> [REQUIREMENT]: Use the entries below and reproduce exactly the lines from the one containing "- fix: resolve CI/CD" down to the one containing "See the [CHANGELOG](../../CHANGELOG.md)", both of them included.

> [PROVIDED MATERIAL]:
- - -
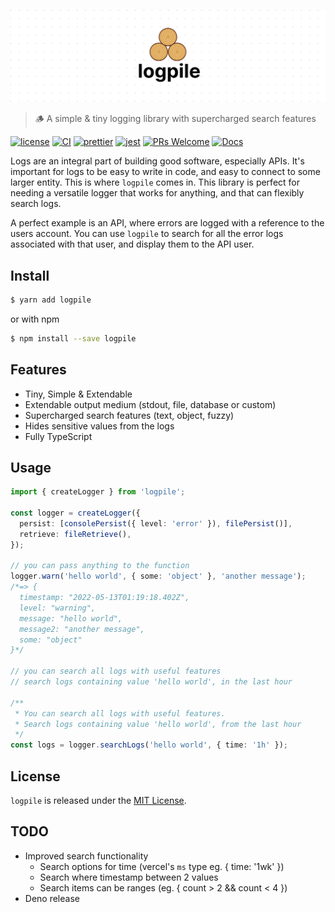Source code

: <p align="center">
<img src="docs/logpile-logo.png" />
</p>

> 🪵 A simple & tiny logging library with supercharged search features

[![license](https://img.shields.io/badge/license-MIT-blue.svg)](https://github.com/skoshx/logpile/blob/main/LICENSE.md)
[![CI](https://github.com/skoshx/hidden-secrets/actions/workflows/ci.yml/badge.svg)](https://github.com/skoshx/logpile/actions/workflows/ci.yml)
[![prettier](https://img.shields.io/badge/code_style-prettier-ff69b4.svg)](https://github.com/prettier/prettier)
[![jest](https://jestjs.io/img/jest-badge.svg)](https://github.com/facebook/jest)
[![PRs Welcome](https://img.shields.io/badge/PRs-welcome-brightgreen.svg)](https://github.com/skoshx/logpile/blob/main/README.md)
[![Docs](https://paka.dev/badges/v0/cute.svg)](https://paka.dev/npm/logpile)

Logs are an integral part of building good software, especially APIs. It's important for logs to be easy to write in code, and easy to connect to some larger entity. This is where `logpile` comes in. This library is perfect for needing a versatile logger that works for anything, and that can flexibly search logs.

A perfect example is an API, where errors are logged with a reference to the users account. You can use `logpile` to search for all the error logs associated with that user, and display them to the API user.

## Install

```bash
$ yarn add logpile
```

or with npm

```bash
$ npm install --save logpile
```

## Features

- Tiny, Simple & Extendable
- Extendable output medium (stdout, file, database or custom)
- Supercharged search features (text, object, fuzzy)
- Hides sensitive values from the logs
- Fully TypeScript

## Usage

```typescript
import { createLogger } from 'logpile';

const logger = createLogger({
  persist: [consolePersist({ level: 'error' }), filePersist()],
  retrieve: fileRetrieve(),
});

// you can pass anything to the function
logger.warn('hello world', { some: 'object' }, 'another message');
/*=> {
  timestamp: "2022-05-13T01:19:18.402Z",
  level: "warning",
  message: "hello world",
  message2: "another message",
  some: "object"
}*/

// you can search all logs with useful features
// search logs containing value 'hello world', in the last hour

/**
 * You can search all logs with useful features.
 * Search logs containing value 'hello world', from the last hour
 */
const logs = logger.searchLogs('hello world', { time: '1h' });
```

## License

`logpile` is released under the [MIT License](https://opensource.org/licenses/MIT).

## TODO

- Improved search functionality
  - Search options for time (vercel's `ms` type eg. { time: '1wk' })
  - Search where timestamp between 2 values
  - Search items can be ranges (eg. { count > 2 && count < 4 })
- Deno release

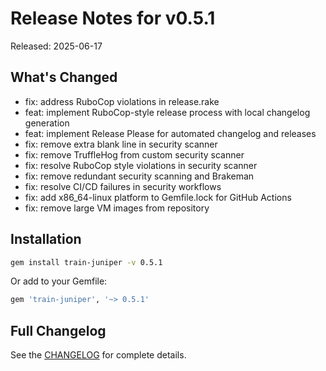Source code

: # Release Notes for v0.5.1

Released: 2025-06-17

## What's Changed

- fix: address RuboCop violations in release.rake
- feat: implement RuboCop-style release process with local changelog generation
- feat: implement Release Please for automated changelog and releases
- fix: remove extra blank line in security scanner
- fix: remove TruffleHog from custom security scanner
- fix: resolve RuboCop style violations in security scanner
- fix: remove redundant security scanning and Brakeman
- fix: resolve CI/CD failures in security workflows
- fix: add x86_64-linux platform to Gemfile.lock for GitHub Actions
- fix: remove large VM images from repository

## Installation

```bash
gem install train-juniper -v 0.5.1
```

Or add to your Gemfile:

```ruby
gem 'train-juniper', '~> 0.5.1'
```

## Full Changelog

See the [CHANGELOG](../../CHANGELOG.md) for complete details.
- - -
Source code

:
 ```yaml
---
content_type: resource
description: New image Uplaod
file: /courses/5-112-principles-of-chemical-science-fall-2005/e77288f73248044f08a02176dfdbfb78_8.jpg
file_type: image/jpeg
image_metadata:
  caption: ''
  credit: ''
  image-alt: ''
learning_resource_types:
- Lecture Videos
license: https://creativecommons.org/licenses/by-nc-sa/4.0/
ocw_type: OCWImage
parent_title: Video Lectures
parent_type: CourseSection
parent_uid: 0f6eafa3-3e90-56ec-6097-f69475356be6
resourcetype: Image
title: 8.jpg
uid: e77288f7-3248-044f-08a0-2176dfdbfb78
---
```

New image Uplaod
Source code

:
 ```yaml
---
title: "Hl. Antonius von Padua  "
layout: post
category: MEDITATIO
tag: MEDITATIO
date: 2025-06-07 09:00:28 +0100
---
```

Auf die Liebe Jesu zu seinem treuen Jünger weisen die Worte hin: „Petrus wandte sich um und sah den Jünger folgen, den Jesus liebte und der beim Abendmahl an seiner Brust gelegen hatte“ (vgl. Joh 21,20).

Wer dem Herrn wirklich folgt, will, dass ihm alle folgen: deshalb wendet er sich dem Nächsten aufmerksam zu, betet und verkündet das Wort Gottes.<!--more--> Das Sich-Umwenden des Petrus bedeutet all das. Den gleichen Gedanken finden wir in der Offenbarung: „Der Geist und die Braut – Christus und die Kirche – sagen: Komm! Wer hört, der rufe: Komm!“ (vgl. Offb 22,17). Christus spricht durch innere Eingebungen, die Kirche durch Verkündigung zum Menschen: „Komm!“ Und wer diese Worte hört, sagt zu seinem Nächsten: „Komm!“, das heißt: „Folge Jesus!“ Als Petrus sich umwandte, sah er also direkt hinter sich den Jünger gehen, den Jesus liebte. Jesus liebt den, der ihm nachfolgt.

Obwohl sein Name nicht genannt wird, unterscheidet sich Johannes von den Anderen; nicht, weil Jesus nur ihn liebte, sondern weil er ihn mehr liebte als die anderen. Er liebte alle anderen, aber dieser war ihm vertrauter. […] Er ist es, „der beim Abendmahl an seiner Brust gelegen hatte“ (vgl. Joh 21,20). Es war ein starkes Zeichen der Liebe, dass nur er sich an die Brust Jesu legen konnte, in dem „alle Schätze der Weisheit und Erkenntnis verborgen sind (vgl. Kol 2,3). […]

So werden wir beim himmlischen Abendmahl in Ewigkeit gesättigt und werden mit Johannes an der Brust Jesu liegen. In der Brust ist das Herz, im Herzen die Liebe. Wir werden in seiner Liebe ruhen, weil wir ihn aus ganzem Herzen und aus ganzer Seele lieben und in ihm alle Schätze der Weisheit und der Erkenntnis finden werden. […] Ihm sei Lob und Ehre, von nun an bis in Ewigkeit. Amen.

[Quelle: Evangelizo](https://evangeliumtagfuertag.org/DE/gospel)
- - -
> [SOLUTION BELOW]:
- fix: resolve CI/CD failures in security workflows
- fix: add x86_64-linux platform to Gemfile.lock for GitHub Actions
- fix: remove large VM images from repository

## Installation

```bash
gem install train-juniper -v 0.5.1
```

Or add to your Gemfile:

```ruby
gem 'train-juniper', '~> 0.5.1'
```

## Full Changelog

See the [CHANGELOG](../../CHANGELOG.md) for complete details.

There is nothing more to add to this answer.